(Plain-text document sources)
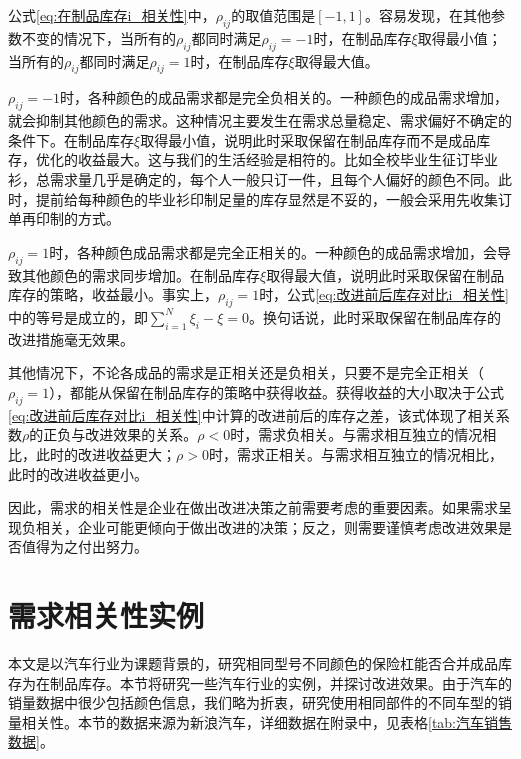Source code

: 公式\ref{eq:在制品库存i_相关性}中，$\rho_{ij}$的取值范围是$[-1,1]$。容易发现，在其他参数不变的情况下，当所有的$\rho_{ij}$都同时满足$\rho_{ij}=-1$时，在制品库存$\xi$取得最小值；当所有的$\rho_{ij}$都同时满足$\rho_{ij}=1$时，在制品库存$\xi$取得最大值。

$\rho_{ij}=-1$时，各种颜色的成品需求都是完全负相关的。一种颜色的成品需求增加，就会抑制其他颜色的需求。这种情况主要发生在需求总量稳定、需求偏好不确定的条件下。在制品库存$\xi$取得最小值，说明此时采取保留在制品库存而不是成品库存，优化的收益最大。这与我们的生活经验是相符的。比如全校毕业生征订毕业衫，总需求量几乎是确定的，每个人一般只订一件，且每个人偏好的颜色不同。此时，提前给每种颜色的毕业衫印制足量的库存显然是不妥的，一般会采用先收集订单再印制的方式。

$\rho_{ij}=1$时，各种颜色成品需求都是完全正相关的。一种颜色的成品需求增加，会导致其他颜色的需求同步增加。在制品库存$\xi$取得最大值，说明此时采取保留在制品库存的策略，收益最小。事实上，$\rho_{ij}=1$时，公式\ref{eq:改进前后库存对比i_相关性}中的等号是成立的，即$\sum_{i=1}^N\xi_i - \xi = 0$。换句话说，此时采取保留在制品库存的改进措施毫无效果。

其他情况下，不论各成品的需求是正相关还是负相关，只要不是完全正相关（$\rho_{ij}=1$），都能从保留在制品库存的策略中获得收益。获得收益的大小取决于公式\ref{eq:改进前后库存对比i_相关性}中计算的改进前后的库存之差，该式体现了相关系数$\rho$的正负与改进效果的关系。$\rho < 0$时，需求负相关。与需求相互独立的情况相比，此时的改进收益更大；$\rho > 0$时，需求正相关。与需求相互独立的情况相比，此时的改进收益更小。

因此，需求的相关性是企业在做出改进决策之前需要考虑的重要因素。如果需求呈现负相关，企业可能更倾向于做出改进的决策；反之，则需要谨慎考虑改进效果是否值得为之付出努力。
















\section{需求相关性实例}

本文是以汽车行业为课题背景的，研究相同型号不同颜色的保险杠能否合并成品库存为在制品库存。本节将研究一些汽车行业的实例，并探讨改进效果。由于汽车的销量数据中很少包括颜色信息，我们略为折衷，研究使用相同部件的不同车型的销量相关性。本节的数据来源为新浪汽车\cite{__????}\cite{__????-1}，详细数据在附录中，见表格\ref{tab:汽车销售数据}。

--- Exercise ---
Return the data exactly. Pictures stay out.

--- Response below ---
Source code

: 公式\ref{eq:在制品库存i_相关性}中，$\rho_{ij}$的取值范围是$[-1,1]$。容易发现，在其他参数不变的情况下，当所有的$\rho_{ij}$都同时满足$\rho_{ij}=-1$时，在制品库存$\xi$取得最小值；当所有的$\rho_{ij}$都同时满足$\rho_{ij}=1$时，在制品库存$\xi$取得最大值。

$\rho_{ij}=-1$时，各种颜色的成品需求都是完全负相关的。一种颜色的成品需求增加，就会抑制其他颜色的需求。这种情况主要发生在需求总量稳定、需求偏好不确定的条件下。在制品库存$\xi$取得最小值，说明此时采取保留在制品库存而不是成品库存，优化的收益最大。这与我们的生活经验是相符的。比如全校毕业生征订毕业衫，总需求量几乎是确定的，每个人一般只订一件，且每个人偏好的颜色不同。此时，提前给每种颜色的毕业衫印制足量的库存显然是不妥的，一般会采用先收集订单再印制的方式。

$\rho_{ij}=1$时，各种颜色成品需求都是完全正相关的。一种颜色的成品需求增加，会导致其他颜色的需求同步增加。在制品库存$\xi$取得最大值，说明此时采取保留在制品库存的策略，收益最小。事实上，$\rho_{ij}=1$时，公式\ref{eq:改进前后库存对比i_相关性}中的等号是成立的，即$\sum_{i=1}^N\xi_i - \xi = 0$。换句话说，此时采取保留在制品库存的改进措施毫无效果。

其他情况下，不论各成品的需求是正相关还是负相关，只要不是完全正相关（$\rho_{ij}=1$），都能从保留在制品库存的策略中获得收益。获得收益的大小取决于公式\ref{eq:改进前后库存对比i_相关性}中计算的改进前后的库存之差，该式体现了相关系数$\rho$的正负与改进效果的关系。$\rho < 0$时，需求负相关。与需求相互独立的情况相比，此时的改进收益更大；$\rho > 0$时，需求正相关。与需求相互独立的情况相比，此时的改进收益更小。

因此，需求的相关性是企业在做出改进决策之前需要考虑的重要因素。如果需求呈现负相关，企业可能更倾向于做出改进的决策；反之，则需要谨慎考虑改进效果是否值得为之付出努力。
















\section{需求相关性实例}

本文是以汽车行业为课题背景的，研究相同型号不同颜色的保险杠能否合并成品库存为在制品库存。本节将研究一些汽车行业的实例，并探讨改进效果。由于汽车的销量数据中很少包括颜色信息，我们略为折衷，研究使用相同部件的不同车型的销量相关性。本节的数据来源为新浪汽车\cite{__????}\cite{__????-1}，详细数据在附录中，见表格\ref{tab:汽车销售数据}。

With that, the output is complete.